Il me raconte alors comment la mondialisation a faussé tous les échanges, ces délocalisations qui se font avant même que l’on s’en rende compte mais comment avec l’Europe on peut arriver à sauver les meubles, avec ce principe qu’à plusieurs, on est plus forts. Un vrai discours politique et militant.

Etes-vous tenté par  devenir vous même un homme politique ?

Etre préfet,  c’est être dans la chaine exécutive et mettre en oeuvre les décisions du gouvernement. Le paradoxe c’est que je vais être amené à servir le gouvernement désigné par François Hollande mais je le ferai sans aucune difficulté car je suis avant tout le serviteur de l’Etat. Mais devenir moi même un homme politique, je ne me sens pas ni l’envie ni l’intérêt pour cela.

A quel moment avez vous su que c’était perdu?

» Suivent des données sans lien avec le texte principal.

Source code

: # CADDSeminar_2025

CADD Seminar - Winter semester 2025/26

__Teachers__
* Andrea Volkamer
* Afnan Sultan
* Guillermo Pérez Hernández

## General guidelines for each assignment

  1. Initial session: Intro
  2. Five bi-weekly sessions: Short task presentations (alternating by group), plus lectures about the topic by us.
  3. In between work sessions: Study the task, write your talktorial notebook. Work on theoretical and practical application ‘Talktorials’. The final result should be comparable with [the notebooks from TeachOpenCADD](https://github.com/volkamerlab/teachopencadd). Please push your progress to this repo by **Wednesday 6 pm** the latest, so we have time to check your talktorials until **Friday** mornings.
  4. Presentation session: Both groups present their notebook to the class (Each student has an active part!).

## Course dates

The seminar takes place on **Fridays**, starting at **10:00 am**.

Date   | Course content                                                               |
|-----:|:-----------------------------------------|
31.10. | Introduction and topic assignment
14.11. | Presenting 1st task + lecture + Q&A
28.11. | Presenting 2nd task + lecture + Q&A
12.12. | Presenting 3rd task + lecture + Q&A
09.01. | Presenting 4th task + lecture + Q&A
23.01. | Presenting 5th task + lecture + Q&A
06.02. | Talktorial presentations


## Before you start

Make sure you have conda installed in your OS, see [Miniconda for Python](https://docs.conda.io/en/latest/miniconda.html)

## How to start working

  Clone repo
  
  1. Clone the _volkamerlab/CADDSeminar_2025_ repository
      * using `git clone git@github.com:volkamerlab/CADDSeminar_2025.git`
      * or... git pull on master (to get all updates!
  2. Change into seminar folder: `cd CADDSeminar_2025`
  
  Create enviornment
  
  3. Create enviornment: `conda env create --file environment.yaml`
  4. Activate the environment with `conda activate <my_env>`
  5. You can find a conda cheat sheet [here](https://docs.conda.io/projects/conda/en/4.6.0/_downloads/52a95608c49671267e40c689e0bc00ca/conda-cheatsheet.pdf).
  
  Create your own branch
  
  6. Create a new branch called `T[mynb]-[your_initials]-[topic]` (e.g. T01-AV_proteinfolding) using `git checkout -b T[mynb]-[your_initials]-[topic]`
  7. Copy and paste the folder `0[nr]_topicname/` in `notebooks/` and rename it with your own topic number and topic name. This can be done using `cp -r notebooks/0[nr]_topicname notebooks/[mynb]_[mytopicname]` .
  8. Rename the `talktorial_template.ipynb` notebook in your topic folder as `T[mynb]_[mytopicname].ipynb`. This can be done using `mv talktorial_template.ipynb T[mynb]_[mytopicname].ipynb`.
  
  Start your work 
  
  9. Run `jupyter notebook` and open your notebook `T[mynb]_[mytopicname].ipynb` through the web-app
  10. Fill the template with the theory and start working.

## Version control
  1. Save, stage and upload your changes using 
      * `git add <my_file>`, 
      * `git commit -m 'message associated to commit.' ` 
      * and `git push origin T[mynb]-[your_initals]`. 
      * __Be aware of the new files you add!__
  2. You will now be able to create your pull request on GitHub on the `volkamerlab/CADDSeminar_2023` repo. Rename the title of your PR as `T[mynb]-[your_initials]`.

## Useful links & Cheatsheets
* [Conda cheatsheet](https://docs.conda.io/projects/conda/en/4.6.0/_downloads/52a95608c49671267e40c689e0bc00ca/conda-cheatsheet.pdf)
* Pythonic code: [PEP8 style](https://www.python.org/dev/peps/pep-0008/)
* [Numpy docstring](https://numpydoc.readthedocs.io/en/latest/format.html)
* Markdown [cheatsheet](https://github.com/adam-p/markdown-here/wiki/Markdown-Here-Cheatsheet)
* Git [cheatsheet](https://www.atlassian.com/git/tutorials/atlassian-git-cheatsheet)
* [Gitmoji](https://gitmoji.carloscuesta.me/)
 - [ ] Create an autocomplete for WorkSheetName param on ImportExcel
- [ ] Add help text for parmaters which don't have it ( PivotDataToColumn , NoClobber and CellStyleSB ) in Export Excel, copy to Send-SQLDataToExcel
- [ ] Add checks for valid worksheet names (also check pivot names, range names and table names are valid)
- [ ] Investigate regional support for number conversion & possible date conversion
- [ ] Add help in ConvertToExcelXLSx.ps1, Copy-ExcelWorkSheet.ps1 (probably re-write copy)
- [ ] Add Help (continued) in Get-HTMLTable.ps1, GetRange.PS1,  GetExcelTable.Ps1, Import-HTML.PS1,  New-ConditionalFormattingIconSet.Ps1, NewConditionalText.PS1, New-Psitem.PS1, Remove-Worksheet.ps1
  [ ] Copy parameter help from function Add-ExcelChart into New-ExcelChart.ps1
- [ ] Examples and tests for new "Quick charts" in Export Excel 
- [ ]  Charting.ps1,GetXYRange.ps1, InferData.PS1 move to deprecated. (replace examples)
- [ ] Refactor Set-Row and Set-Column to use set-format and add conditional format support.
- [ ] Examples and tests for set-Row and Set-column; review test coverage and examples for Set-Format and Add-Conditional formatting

Dimanche dans l’après midi, on a vu que l’écart était trop grand pour être rattrapé. On avait déjà eu les résultats le matin des Dom Tom qui étaient très mauvais, une forme de cruelle injustice car ce Président avait fait beaucoup pour ces territoires. On a vraiment senti pourtant une vraie remontée sur la fin même si on savait que ce serait très difficile avec cette pulsion quasi instinctive de besoin d’alternance, avec tous les gouvernements sortant qui ont « payé » pour la crise.

Vous pensez que vous resterez en contact avec l’équipe de campagne?

Oui bien sûr, j’ai été marin pendant onze ans et c’était vraiment ce même esprit d’équipage. Quel que soit ton grade et ton rôle à bord, tu sais que celui qui est à la passerelle en haut compte sur celui qui est en bas aux machines, tout se tient. Tu as le même sentiment dans cette aventure relativement courte, ce que tu vis est vraiment unique. On s’est vraiment battu comme des lions et on a vraiment le sentiment de sortir de là en ayant fait au mieux. On commençait à six heures du matin par les radios et jusqu’à deux heures du matin pour préparer le lendemain.

Il conclut alors sur cette lumière qui carbonise. Cette admiration qu’il a pour les hommes politiques capables de se mobiliser en un instant devant les caméras, cette forme de drogue qui comme toutes les drogues ne l’attire pas . Il y a une vie après dit-il…laquelle est donc désormais devant lui. Alors bon vent, comme l’on dit chez les marins.